* **Work order**
Exactly as they appear, set down all of the records.

* **Supplied records**
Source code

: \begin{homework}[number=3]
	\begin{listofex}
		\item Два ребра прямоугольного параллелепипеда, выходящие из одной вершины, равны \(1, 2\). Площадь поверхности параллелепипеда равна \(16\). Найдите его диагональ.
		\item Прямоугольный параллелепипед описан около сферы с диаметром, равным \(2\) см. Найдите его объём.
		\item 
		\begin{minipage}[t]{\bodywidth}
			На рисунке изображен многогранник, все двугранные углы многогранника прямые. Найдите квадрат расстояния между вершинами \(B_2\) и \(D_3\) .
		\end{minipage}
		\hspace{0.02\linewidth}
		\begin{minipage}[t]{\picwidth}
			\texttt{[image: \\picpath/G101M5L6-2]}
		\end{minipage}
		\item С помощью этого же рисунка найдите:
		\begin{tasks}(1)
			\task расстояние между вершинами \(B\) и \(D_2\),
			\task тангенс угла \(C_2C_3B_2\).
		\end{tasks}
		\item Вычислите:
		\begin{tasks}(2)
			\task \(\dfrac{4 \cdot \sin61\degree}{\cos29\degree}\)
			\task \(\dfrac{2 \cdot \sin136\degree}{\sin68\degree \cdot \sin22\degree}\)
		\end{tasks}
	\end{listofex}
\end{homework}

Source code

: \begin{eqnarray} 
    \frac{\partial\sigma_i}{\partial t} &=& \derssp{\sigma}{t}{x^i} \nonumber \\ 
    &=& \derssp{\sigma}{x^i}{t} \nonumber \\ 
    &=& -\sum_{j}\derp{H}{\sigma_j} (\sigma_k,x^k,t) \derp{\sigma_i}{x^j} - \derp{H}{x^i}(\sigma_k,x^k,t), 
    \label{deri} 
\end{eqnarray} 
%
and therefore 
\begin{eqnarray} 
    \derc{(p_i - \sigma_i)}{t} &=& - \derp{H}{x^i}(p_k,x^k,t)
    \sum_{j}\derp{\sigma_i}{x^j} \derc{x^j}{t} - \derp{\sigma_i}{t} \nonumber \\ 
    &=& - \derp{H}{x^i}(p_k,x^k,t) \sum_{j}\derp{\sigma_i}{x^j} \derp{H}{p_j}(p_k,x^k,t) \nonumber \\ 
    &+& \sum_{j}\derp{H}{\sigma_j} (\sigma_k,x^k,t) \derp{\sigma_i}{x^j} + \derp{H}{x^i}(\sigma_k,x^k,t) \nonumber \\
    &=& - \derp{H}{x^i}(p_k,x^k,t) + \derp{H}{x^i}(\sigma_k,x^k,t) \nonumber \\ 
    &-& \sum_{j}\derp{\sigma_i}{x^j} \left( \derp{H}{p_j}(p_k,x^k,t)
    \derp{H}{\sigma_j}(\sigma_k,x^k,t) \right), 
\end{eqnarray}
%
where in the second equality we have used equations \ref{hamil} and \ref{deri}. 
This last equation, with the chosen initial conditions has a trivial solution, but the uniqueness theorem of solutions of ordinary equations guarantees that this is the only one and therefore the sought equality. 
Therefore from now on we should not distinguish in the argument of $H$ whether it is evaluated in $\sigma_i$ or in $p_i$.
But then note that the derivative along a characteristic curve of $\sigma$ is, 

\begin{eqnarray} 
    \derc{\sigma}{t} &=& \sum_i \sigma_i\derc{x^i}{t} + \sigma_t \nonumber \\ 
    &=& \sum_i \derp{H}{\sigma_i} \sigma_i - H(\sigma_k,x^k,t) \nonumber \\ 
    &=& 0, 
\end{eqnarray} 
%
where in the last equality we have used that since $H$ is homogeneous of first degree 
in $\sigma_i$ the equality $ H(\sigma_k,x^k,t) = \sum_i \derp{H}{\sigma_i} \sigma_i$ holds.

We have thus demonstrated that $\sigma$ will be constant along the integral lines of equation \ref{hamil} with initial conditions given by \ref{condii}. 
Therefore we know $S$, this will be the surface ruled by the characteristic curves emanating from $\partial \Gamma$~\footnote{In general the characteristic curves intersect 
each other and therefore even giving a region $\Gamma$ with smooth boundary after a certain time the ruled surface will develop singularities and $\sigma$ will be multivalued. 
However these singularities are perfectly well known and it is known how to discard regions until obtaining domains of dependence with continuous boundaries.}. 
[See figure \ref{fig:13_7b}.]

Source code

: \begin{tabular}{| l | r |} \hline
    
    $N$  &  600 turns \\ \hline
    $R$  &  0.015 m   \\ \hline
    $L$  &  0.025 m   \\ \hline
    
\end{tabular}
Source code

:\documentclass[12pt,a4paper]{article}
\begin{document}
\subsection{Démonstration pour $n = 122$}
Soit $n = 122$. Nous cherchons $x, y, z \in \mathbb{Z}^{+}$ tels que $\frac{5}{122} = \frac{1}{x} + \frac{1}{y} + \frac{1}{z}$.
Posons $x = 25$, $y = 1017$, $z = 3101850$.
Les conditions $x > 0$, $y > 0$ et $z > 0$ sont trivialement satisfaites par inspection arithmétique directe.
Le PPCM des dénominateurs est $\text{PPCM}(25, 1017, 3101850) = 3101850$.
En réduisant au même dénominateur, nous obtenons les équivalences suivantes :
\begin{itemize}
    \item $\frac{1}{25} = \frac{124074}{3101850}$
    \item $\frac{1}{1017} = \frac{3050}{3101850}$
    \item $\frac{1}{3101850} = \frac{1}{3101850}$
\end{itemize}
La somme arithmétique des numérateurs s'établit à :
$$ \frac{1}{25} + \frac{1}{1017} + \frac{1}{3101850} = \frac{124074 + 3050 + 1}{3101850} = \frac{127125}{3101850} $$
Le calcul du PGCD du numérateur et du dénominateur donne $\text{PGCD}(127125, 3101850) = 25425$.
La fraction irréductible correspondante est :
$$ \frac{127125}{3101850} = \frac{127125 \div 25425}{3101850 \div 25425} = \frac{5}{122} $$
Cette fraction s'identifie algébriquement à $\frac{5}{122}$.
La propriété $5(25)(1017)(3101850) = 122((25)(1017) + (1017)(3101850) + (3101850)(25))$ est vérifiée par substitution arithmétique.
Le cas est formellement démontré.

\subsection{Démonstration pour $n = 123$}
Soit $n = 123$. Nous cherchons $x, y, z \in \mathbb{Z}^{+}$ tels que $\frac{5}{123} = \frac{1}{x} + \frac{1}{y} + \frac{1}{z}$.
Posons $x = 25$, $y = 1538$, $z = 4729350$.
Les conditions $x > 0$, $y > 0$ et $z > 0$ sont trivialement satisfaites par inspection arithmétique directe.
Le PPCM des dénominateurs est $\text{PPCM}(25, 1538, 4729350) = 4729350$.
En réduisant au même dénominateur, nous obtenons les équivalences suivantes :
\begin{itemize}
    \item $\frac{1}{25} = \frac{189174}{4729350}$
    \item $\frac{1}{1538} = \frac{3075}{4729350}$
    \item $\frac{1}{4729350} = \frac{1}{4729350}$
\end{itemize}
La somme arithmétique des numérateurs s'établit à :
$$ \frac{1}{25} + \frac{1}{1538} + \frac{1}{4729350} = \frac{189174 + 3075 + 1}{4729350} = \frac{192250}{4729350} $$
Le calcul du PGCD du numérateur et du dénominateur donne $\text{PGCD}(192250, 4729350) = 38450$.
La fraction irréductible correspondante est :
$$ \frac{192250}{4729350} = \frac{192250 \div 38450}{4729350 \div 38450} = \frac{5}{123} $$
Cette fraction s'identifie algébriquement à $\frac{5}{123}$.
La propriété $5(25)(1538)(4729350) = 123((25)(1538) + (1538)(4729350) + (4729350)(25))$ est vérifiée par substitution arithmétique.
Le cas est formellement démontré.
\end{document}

* **Answer section**
Source code

: \begin{homework}[number=3]
	\begin{listofex}
		\item Два ребра прямоугольного параллелепипеда, выходящие из одной вершины, равны \(1, 2\). Площадь поверхности параллелепипеда равна \(16\). Найдите его диагональ.
		\item Прямоугольный параллелепипед описан около сферы с диаметром, равным \(2\) см. Найдите его объём.
		\item 
		\begin{minipage}[t]{\bodywidth}
			На рисунке изображен многогранник, все двугранные углы многогранника прямые. Найдите квадрат расстояния между вершинами \(B_2\) и \(D_3\) .
		\end{minipage}
		\hspace{0.02\linewidth}
		\begin{minipage}[t]{\picwidth}
			\texttt{[image: \\picpath/G101M5L6-2]}
		\end{minipage}
		\item С помощью этого же рисунка найдите:
		\begin{tasks}(1)
			\task расстояние между вершинами \(B\) и \(D_2\),
			\task тангенс угла \(C_2C_3B_2\).
		\end{tasks}
		\item Вычислите:
		\begin{tasks}(2)
			\task \(\dfrac{4 \cdot \sin61\degree}{\cos29\degree}\)
			\task \(\dfrac{2 \cdot \sin136\degree}{\sin68\degree \cdot \sin22\degree}\)
		\end{tasks}
	\end{listofex}
\end{homework}

Source code

: \begin{eqnarray} 
    \frac{\partial\sigma_i}{\partial t} &=& \derssp{\sigma}{t}{x^i} \nonumber \\ 
    &=& \derssp{\sigma}{x^i}{t} \nonumber \\ 
    &=& -\sum_{j}\derp{H}{\sigma_j} (\sigma_k,x^k,t) \derp{\sigma_i}{x^j} - \derp{H}{x^i}(\sigma_k,x^k,t), 
    \label{deri} 
\end{eqnarray} 
%
and therefore 
\begin{eqnarray} 
    \derc{(p_i - \sigma_i)}{t} &=& - \derp{H}{x^i}(p_k,x^k,t)
    \sum_{j}\derp{\sigma_i}{x^j} \derc{x^j}{t} - \derp{\sigma_i}{t} \nonumber \\ 
    &=& - \derp{H}{x^i}(p_k,x^k,t) \sum_{j}\derp{\sigma_i}{x^j} \derp{H}{p_j}(p_k,x^k,t) \nonumber \\ 
    &+& \sum_{j}\derp{H}{\sigma_j} (\sigma_k,x^k,t) \derp{\sigma_i}{x^j} + \derp{H}{x^i}(\sigma_k,x^k,t) \nonumber \\
    &=& - \derp{H}{x^i}(p_k,x^k,t) + \derp{H}{x^i}(\sigma_k,x^k,t) \nonumber \\ 
    &-& \sum_{j}\derp{\sigma_i}{x^j} \left( \derp{H}{p_j}(p_k,x^k,t)
    \derp{H}{\sigma_j}(\sigma_k,x^k,t) \right), 
\end{eqnarray}
%
where in the second equality we have used equations \ref{hamil} and \ref{deri}. 
This last equation, with the chosen initial conditions has a trivial solution, but the uniqueness theorem of solutions of ordinary equations guarantees that this is the only one and therefore the sought equality. 
Therefore from now on we should not distinguish in the argument of $H$ whether it is evaluated in $\sigma_i$ or in $p_i$.
But then note that the derivative along a characteristic curve of $\sigma$ is, 

\begin{eqnarray} 
    \derc{\sigma}{t} &=& \sum_i \sigma_i\derc{x^i}{t} + \sigma_t \nonumber \\ 
    &=& \sum_i \derp{H}{\sigma_i} \sigma_i - H(\sigma_k,x^k,t) \nonumber \\ 
    &=& 0, 
\end{eqnarray} 
%
where in the last equality we have used that since $H$ is homogeneous of first degree 
in $\sigma_i$ the equality $ H(\sigma_k,x^k,t) = \sum_i \derp{H}{\sigma_i} \sigma_i$ holds.

We have thus demonstrated that $\sigma$ will be constant along the integral lines of equation \ref{hamil} with initial conditions given by \ref{condii}. 
Therefore we know $S$, this will be the surface ruled by the characteristic curves emanating from $\partial \Gamma$~\footnote{In general the characteristic curves intersect 
each other and therefore even giving a region $\Gamma$ with smooth boundary after a certain time the ruled surface will develop singularities and $\sigma$ will be multivalued. 
However these singularities are perfectly well known and it is known how to discard regions until obtaining domains of dependence with continuous boundaries.}. 
[See figure \ref{fig:13_7b}.]

Source code

: \begin{tabular}{| l | r |} \hline
    
    $N$  &  600 turns \\ \hline
    $R$  &  0.015 m   \\ \hline
    $L$  &  0.025 m   \\ \hline
    
\end{tabular}
Source code

:\documentclass[12pt,a4paper]{article}
\begin{document}
\subsection{Démonstration pour $n = 122$}
Soit $n = 122$. Nous cherchons $x, y, z \in \mathbb{Z}^{+}$ tels que $\frac{5}{122} = \frac{1}{x} + \frac{1}{y} + \frac{1}{z}$.
Posons $x = 25$, $y = 1017$, $z = 3101850$.
Les conditions $x > 0$, $y > 0$ et $z > 0$ sont trivialement satisfaites par inspection arithmétique directe.
Le PPCM des dénominateurs est $\text{PPCM}(25, 1017, 3101850) = 3101850$.
En réduisant au même dénominateur, nous obtenons les équivalences suivantes :
\begin{itemize}
    \item $\frac{1}{25} = \frac{124074}{3101850}$
    \item $\frac{1}{1017} = \frac{3050}{3101850}$
    \item $\frac{1}{3101850} = \frac{1}{3101850}$
\end{itemize}
La somme arithmétique des numérateurs s'établit à :
$$ \frac{1}{25} + \frac{1}{1017} + \frac{1}{3101850} = \frac{124074 + 3050 + 1}{3101850} = \frac{127125}{3101850} $$
Le calcul du PGCD du numérateur et du dénominateur donne $\text{PGCD}(127125, 3101850) = 25425$.
La fraction irréductible correspondante est :
$$ \frac{127125}{3101850} = \frac{127125 \div 25425}{3101850 \div 25425} = \frac{5}{122} $$
Cette fraction s'identifie algébriquement à $\frac{5}{122}$.
La propriété $5(25)(1017)(3101850) = 122((25)(1017) + (1017)(3101850) + (3101850)(25))$ est vérifiée par substitution arithmétique.
Le cas est formellement démontré.

\subsection{Démonstration pour $n = 123$}
Soit $n = 123$. Nous cherchons $x, y, z \in \mathbb{Z}^{+}$ tels que $\frac{5}{123} = \frac{1}{x} + \frac{1}{y} + \frac{1}{z}$.
Posons $x = 25$, $y = 1538$, $z = 4729350$.
Les conditions $x > 0$, $y > 0$ et $z > 0$ sont trivialement satisfaites par inspection arithmétique directe.
Le PPCM des dénominateurs est $\text{PPCM}(25, 1538, 4729350) = 4729350$.
En réduisant au même dénominateur, nous obtenons les équivalences suivantes :
\begin{itemize}
    \item $\frac{1}{25} = \frac{189174}{4729350}$
    \item $\frac{1}{1538} = \frac{3075}{4729350}$
    \item $\frac{1}{4729350} = \frac{1}{4729350}$
\end{itemize}
La somme arithmétique des numérateurs s'établit à :
$$ \frac{1}{25} + \frac{1}{1538} + \frac{1}{4729350} = \frac{189174 + 3075 + 1}{4729350} = \frac{192250}{4729350} $$
Le calcul du PGCD du numérateur et du dénominateur donne $\text{PGCD}(192250, 4729350) = 38450$.
La fraction irréductible correspondante est :
$$ \frac{192250}{4729350} = \frac{192250 \div 38450}{4729350 \div 38450} = \frac{5}{123} $$
Cette fraction s'identifie algébriquement à $\frac{5}{123}$.
La propriété $5(25)(1538)(4729350) = 123((25)(1538) + (1538)(4729350) + (4729350)(25))$ est vérifiée par substitution arithmétique.
Le cas est formellement démontré.
\end{document}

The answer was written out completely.